The Tecno Camon 30 Premier's camera.
Andy Boxall / Digital Trends

It’s been a decade since I got my first smartphone. One element that has always stood out for me was the rapid progress in smartphone imaging. From the days of slow shutters and motion blurring to exposing elements that are even invisible to the naked eye and capturing film-ready LOG footage, smartphone cameras have come a long way.

What hasn’t changed is the “synthetification” of faces. As small format sensors developed alongside the processing pipelines, photos started looking more and more computationally processed. Look no further than a non-processed camera frame to sense the trend.

That undesirable yet inevitable processing is evident, especially in the case of faces and skin tones, which often gain an unrealistic character after all the color correction and algorithmic processing is done.

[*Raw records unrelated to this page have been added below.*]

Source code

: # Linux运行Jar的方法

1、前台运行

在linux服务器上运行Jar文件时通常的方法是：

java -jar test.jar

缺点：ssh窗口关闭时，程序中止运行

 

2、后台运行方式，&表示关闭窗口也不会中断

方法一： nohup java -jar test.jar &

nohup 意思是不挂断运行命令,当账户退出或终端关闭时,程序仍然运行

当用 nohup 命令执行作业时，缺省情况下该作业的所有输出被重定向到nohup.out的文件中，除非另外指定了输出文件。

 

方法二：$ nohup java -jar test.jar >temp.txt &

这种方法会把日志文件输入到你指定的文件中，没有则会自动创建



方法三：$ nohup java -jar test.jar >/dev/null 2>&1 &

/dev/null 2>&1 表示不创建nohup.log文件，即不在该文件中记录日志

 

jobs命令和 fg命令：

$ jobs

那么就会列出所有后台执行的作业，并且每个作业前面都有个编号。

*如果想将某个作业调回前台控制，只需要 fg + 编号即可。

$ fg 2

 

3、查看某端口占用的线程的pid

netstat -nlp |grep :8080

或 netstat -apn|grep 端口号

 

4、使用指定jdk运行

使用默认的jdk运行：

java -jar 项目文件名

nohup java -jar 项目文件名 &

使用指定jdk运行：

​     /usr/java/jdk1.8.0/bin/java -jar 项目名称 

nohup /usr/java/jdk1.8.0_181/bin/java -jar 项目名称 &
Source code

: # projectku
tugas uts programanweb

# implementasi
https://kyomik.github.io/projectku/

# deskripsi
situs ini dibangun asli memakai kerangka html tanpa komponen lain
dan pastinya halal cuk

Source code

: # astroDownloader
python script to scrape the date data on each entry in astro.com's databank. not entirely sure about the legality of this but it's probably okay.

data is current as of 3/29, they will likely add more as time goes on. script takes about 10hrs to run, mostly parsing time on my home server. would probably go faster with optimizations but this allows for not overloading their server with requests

Tecno has taken up the challenge of solving that “color bias” in images taken by smartphone cameras with its Universal Tone tech. The skin tone imaging technology has been developed after learning from skin tone spectral databases and insights from experts to reproduce skin color in all its original glory.

Tecno’s solution to the skin tone conundrum

Tecno's proud tone campaign for getting realistic skin reproduction from smartphone cameras.
Tecno

The primary goal of this AI-driven technology is skin color restoration and adjusting the calibration in tandem with the camera sensor on a smartphone. While primarily a software algorithm, Tecno says the whole stack is tailored to unique camera hardware to get the best results.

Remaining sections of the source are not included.